Abstract View
Chemical Characterization of Organic Nitrogen Aerosol Particles from Prescribed Burns of U.S. Wildland Forests
FARRAH HAERI, Daniel Foster, Deep Sengupta, Afsara Tasnia, Paul Van Rooy, Nathan Kreisberg, Scott Stephens, John Battles, Robert York, Kelley Barsanti, Allen Goldstein, Coty Jen, Carnegie Mellon University
Abstract Number: 714
Working Group: Source Apportionment
Abstract
A significant source of organic nitrogen (ON) compounds in the atmosphere are emitted from biomass burning (BB) events, including wildfires. ON compounds can absorb light, contributing to a warming climate, or deposit onto land and oceans resulting in disruptions of the nitrogen cycle. As wildfire frequency increases in the western U.S., prescribed burning is being implemented U.S wildlands to reduce fuel loading and thus the probability of high-intensity wildfires. However, the implications of these prescribed burning emissions on air quality or environment are not well characterized, especially in regard to the ON contribution from prescribed burning emissions. Thus, to understand the impact large-scale prescribe burning has regional air quality, the chemical composition of ON compounds from prescribed burning emissions needs to be examined.

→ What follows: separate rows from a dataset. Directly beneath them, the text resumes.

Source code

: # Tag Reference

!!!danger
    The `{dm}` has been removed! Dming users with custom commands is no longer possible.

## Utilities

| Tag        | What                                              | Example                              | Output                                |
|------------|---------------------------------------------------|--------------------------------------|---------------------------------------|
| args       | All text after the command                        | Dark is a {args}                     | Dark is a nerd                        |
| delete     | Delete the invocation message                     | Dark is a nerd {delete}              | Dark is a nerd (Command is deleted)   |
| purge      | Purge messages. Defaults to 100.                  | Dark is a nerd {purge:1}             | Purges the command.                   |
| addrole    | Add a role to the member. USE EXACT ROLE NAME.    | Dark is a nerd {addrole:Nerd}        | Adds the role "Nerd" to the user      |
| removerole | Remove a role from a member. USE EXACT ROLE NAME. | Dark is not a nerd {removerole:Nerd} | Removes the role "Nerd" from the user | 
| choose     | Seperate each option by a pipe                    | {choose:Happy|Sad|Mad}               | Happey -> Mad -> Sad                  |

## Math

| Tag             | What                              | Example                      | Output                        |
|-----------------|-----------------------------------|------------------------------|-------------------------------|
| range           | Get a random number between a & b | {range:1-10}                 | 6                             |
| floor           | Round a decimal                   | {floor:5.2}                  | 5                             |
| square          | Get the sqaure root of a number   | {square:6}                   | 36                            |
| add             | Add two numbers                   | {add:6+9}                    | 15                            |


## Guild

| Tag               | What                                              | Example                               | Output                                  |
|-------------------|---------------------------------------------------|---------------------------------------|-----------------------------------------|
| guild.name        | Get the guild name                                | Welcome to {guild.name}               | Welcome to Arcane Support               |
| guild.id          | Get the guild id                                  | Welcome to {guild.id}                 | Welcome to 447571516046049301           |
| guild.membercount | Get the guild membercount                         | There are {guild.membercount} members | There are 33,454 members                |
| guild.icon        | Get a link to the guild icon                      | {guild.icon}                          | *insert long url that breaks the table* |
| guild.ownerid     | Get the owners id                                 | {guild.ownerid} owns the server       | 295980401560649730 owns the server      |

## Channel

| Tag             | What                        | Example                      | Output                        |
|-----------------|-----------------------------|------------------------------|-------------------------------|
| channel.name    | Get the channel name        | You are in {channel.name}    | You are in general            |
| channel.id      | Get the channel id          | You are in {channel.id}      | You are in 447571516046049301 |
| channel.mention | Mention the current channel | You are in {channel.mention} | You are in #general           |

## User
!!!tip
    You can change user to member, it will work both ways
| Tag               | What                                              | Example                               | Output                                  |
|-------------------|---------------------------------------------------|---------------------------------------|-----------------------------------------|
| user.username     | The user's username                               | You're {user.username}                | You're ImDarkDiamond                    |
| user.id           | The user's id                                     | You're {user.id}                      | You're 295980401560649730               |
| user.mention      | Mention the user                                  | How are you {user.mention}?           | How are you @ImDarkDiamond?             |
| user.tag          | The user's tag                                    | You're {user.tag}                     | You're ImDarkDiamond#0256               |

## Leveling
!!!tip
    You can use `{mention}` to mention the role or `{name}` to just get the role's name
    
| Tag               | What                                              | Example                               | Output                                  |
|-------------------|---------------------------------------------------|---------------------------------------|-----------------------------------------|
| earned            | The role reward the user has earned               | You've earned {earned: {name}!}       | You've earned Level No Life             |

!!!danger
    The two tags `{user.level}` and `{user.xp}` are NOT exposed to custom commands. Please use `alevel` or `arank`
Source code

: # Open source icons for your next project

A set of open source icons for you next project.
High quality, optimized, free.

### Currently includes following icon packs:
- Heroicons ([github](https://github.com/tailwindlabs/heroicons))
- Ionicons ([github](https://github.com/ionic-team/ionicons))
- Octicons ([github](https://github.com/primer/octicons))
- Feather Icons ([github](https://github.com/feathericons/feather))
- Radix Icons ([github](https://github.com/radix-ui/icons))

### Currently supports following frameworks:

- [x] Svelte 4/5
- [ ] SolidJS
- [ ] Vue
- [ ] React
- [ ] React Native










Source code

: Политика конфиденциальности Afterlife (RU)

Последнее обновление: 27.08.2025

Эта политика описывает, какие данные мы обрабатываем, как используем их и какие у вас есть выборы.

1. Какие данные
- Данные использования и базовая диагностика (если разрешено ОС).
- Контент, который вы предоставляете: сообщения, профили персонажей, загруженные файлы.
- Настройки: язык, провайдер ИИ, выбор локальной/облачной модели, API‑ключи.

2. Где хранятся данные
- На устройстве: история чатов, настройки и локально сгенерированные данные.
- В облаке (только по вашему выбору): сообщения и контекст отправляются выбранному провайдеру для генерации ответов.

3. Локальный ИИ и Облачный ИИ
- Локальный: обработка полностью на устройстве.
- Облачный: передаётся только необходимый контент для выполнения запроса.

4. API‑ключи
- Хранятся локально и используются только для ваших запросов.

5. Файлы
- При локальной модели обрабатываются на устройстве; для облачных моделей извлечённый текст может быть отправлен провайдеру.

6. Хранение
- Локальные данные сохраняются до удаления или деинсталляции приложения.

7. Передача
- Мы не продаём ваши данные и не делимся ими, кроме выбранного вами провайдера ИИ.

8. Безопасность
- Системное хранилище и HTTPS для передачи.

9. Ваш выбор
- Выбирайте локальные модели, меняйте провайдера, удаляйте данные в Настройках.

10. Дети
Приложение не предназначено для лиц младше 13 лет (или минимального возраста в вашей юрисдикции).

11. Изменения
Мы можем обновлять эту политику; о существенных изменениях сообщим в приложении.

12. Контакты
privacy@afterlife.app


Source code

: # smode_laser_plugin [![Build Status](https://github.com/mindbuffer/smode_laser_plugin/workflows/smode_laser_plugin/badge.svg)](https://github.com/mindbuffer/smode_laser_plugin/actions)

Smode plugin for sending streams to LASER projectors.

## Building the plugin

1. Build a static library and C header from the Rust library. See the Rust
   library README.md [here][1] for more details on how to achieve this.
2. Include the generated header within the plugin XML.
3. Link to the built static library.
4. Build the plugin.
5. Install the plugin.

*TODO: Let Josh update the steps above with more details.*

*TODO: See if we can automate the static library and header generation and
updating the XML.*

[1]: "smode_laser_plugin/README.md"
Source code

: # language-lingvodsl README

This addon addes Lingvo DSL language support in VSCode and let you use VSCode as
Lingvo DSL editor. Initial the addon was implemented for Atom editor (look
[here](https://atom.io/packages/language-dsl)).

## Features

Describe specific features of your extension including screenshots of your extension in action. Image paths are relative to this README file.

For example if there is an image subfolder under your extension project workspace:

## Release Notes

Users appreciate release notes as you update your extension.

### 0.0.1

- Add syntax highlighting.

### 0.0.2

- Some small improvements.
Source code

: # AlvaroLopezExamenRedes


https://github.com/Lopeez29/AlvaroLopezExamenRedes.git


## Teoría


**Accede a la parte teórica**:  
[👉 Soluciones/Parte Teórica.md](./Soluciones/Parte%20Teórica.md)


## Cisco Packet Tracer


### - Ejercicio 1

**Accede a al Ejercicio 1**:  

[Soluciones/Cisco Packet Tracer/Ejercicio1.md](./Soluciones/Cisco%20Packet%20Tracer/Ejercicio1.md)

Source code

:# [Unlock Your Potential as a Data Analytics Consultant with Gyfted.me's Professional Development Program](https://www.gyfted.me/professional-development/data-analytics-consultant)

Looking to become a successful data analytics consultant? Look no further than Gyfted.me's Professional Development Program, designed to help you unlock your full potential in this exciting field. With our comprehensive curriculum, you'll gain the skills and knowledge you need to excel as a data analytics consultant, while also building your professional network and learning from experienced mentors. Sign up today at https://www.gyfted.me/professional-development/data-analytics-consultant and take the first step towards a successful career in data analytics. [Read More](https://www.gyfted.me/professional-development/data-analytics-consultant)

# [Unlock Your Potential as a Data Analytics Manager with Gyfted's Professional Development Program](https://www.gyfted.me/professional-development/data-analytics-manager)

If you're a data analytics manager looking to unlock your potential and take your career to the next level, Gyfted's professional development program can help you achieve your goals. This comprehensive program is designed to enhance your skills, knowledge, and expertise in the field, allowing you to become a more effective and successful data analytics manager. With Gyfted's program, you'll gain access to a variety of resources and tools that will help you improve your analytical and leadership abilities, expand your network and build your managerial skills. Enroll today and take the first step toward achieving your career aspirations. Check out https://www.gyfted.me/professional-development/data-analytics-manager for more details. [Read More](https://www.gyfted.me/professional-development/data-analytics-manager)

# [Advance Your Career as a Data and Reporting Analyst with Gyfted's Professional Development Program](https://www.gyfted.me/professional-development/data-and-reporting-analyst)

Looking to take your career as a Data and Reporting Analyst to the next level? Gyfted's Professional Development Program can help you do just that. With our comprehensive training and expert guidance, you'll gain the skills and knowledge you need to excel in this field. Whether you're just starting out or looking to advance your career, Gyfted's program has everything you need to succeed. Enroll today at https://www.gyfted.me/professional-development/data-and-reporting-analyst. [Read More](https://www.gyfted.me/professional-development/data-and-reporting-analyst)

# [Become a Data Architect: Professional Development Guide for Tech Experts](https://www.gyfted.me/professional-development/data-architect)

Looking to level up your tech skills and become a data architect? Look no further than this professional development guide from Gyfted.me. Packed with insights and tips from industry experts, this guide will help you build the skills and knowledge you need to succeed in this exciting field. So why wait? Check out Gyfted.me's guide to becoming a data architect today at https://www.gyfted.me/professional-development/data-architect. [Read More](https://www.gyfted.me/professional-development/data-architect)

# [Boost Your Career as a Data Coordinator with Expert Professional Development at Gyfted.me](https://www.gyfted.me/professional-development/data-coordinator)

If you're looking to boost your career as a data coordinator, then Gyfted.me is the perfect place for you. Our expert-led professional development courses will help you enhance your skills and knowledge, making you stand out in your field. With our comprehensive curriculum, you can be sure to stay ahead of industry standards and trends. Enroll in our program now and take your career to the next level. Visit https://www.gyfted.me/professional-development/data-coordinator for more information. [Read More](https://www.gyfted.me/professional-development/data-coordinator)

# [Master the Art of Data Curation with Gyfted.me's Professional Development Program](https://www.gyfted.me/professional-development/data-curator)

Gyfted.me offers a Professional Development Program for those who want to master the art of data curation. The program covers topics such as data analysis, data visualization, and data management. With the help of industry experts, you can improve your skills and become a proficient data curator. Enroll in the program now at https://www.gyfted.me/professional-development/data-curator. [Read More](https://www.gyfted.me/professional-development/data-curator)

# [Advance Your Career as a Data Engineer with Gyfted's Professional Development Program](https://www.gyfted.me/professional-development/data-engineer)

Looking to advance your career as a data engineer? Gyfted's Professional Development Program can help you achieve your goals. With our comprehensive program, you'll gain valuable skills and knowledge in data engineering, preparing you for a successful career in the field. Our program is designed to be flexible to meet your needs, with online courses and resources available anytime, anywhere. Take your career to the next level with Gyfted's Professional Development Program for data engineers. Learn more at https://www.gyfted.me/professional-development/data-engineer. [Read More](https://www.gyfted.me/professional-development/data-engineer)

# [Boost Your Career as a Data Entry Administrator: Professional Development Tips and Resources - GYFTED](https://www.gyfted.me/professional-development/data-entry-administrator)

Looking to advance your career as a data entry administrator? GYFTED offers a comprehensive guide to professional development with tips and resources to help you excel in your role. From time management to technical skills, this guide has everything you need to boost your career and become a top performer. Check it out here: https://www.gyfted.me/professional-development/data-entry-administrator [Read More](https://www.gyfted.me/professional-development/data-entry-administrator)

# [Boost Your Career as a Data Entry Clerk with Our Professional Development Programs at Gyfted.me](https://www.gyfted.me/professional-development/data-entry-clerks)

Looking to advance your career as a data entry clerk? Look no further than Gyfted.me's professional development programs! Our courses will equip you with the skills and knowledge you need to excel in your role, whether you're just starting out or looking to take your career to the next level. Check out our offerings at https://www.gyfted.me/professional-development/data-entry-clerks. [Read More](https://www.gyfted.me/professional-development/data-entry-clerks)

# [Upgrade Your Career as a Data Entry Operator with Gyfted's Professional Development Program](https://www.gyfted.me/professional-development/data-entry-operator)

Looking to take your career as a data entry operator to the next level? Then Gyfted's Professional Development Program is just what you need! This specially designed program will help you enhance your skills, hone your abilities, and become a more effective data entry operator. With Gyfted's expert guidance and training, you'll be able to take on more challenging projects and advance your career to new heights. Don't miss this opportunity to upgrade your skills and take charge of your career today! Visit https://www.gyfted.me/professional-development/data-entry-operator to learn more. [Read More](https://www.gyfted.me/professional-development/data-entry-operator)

For this study, we chemically characterize and quantify emission factors (EF) of ON compounds from freshly emitted smoke PM2.5 particles, collected via Sequential Spot Sampler, during prescribed burns (in collaboration with University of California, Berkley (UCB) and Riverside (UCR) at Blodgett Forest Research Station (Georgetown, CA)) using a high-performance liquid chromatographers (HPLC) coupled to an orbitrap mass spectrometer. We find that speciated ON compounds’ (amino acids, nitro vanillin, and nitrocatechols) EF is correlated with the modified combustion efficiency and reflects the prevalence of ON compounds in less efficient burning conditions in the field. In addition, smoke particles were collected downstream of the burn at nighttime compared to near the burn during the day. Certain compounds, such as amino acids, were observed to have higher EFs during nighttime smoldering compared to daytime active burning, suggesting a difference between day and nighttime smoke emissions for ON compounds. Results from this study can be applied toward linking the effects ON compounds from prescribed burning have on the atmosphere and climate.